All that is needed is the run of lines from the top of the entries to the line with "5. **Commit your", that line included, repeated exactly and free of pictures.

[Extracted material — start]

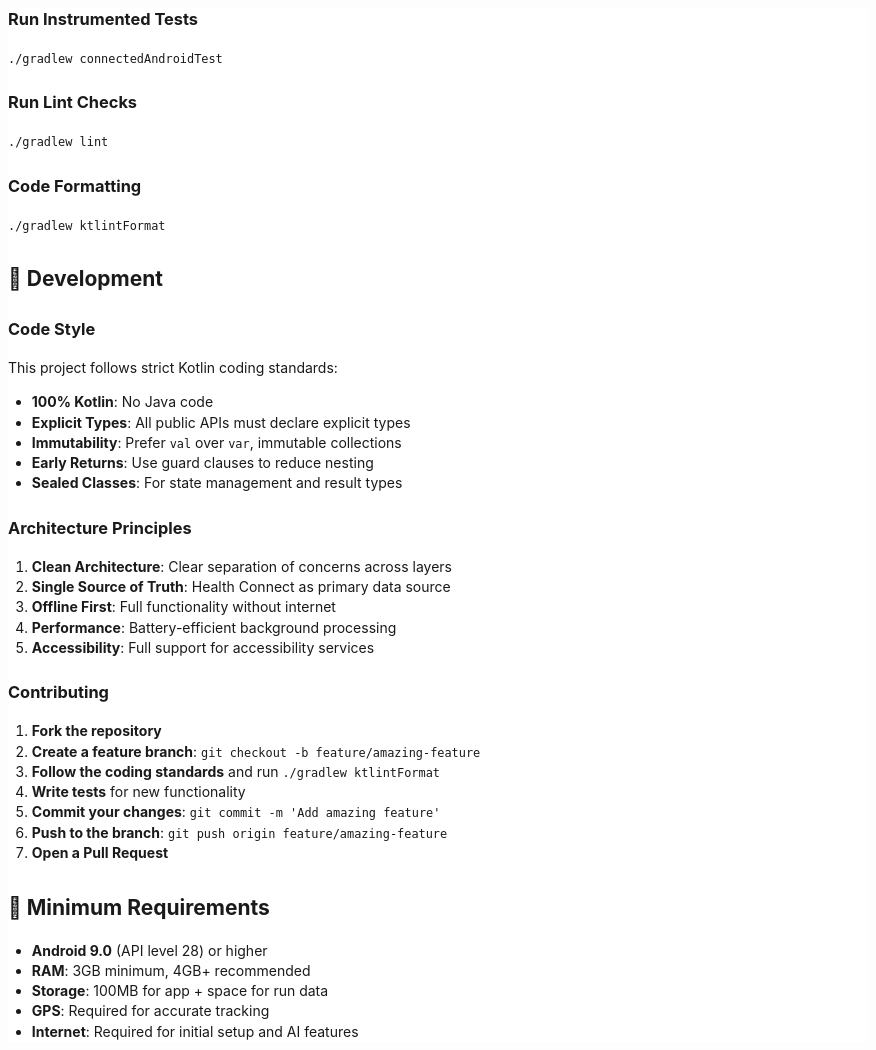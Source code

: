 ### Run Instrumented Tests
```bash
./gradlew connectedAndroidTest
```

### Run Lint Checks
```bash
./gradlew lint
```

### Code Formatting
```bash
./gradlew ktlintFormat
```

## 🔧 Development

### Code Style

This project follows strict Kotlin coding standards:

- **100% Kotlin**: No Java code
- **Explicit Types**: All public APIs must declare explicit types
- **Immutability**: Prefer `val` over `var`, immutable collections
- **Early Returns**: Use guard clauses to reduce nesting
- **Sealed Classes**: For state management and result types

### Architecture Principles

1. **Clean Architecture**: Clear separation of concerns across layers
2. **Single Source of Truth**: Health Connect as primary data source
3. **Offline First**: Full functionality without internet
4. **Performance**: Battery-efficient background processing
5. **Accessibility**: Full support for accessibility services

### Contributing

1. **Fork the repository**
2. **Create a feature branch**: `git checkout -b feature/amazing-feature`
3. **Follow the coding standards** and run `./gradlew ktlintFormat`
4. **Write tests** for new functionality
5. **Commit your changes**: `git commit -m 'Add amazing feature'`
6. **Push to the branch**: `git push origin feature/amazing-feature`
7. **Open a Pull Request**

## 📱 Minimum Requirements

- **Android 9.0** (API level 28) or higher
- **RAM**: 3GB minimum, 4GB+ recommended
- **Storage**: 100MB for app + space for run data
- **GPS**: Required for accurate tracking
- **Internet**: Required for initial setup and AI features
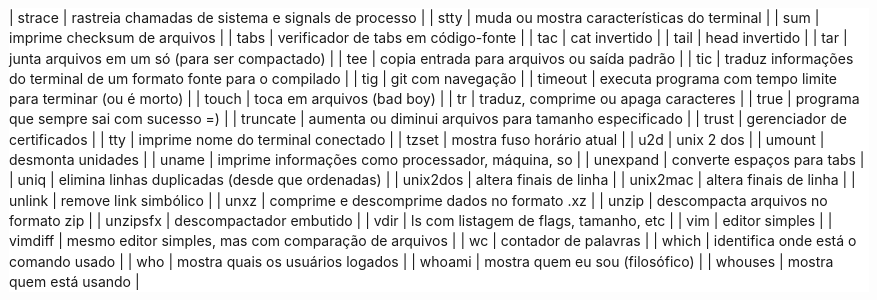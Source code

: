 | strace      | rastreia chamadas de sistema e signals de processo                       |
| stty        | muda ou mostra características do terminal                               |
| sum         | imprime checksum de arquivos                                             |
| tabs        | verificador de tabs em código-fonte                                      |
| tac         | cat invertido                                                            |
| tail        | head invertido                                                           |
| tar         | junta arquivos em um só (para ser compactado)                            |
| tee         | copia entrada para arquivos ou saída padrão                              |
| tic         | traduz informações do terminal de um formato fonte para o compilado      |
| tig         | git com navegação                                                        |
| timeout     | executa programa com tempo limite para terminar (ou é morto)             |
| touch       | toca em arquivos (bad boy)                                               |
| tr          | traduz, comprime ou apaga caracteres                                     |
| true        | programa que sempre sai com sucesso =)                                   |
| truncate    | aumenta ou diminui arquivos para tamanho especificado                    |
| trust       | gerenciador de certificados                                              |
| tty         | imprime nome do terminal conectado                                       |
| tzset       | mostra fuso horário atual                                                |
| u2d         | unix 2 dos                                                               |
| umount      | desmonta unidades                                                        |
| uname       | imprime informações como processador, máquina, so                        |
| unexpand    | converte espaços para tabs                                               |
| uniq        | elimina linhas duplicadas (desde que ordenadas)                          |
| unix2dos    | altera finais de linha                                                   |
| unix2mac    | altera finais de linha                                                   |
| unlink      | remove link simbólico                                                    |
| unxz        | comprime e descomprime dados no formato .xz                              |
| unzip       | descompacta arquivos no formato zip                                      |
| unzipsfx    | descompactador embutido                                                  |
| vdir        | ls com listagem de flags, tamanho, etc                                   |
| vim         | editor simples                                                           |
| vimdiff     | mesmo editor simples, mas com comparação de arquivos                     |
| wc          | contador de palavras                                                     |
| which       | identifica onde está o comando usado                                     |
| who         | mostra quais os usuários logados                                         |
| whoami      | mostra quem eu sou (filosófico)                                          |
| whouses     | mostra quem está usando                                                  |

[Extracted material — finish]

Output for this task:
Source code

: ### Run Instrumented Tests
```bash
./gradlew connectedAndroidTest
```

### Run Lint Checks
```bash
./gradlew lint
```

### Code Formatting
```bash
./gradlew ktlintFormat
```

## 🔧 Development

### Code Style

This project follows strict Kotlin coding standards:

- **100% Kotlin**: No Java code
- **Explicit Types**: All public APIs must declare explicit types
- **Immutability**: Prefer `val` over `var`, immutable collections
- **Early Returns**: Use guard clauses to reduce nesting
- **Sealed Classes**: For state management and result types

### Architecture Principles

1. **Clean Architecture**: Clear separation of concerns across layers
2. **Single Source of Truth**: Health Connect as primary data source
3. **Offline First**: Full functionality without internet
4. **Performance**: Battery-efficient background processing
5. **Accessibility**: Full support for accessibility services

### Contributing

1. **Fork the repository**
2. **Create a feature branch**: `git checkout -b feature/amazing-feature`
3. **Follow the coding standards** and run `./gradlew ktlintFormat`
4. **Write tests** for new functionality
5. **Commit your changes**: `git commit -m 'Add amazing feature'`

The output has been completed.